* _TASK DESCRIPTION_
In the data that follows, find each line containing "width" and copy it.

* _DATA RECORDS_
--------

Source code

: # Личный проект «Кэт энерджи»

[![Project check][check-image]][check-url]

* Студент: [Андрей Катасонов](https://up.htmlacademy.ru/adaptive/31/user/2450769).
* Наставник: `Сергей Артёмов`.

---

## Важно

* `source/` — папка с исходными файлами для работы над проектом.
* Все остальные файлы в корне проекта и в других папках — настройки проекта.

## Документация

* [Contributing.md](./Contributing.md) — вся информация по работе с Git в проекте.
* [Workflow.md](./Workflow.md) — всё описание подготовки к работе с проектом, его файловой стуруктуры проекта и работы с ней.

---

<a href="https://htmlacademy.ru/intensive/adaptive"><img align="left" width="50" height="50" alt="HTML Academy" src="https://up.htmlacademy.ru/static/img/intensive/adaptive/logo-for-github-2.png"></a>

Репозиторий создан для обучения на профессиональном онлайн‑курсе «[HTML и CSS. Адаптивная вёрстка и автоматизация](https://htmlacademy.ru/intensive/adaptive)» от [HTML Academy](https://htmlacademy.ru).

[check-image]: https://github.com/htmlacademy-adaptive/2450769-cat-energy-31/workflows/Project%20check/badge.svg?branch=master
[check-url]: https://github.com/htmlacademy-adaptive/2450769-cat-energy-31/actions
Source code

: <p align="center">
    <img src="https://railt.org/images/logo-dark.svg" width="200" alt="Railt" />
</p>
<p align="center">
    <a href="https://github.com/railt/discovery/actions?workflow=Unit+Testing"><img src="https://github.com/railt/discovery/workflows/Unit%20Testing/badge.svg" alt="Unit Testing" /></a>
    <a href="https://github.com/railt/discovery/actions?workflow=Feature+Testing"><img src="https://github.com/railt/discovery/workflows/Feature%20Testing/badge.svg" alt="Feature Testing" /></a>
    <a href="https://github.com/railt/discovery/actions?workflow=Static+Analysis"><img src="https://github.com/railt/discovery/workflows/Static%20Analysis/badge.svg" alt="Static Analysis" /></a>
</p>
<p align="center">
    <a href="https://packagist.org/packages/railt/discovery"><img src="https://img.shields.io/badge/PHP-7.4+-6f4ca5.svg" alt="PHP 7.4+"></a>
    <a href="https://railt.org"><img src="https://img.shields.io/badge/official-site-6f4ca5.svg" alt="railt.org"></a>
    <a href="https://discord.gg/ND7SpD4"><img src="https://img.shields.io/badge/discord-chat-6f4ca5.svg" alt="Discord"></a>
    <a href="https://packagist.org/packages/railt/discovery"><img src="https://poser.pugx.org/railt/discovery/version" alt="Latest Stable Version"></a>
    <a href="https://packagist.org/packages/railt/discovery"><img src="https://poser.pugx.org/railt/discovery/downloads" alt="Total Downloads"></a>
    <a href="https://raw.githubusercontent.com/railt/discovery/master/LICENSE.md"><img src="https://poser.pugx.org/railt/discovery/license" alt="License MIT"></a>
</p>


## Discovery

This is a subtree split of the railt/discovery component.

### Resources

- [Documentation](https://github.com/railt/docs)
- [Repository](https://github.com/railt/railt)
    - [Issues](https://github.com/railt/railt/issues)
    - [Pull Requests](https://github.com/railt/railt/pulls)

--------

* _THE ANSWER_
<a href="https://htmlacademy.ru/intensive/adaptive"><img align="left" width="50" height="50" alt="HTML Academy" src="https://up.htmlacademy.ru/static/img/intensive/adaptive/logo-for-github-2.png"></a>
    <img src="https://railt.org/images/logo-dark.svg" width="200" alt="Railt" />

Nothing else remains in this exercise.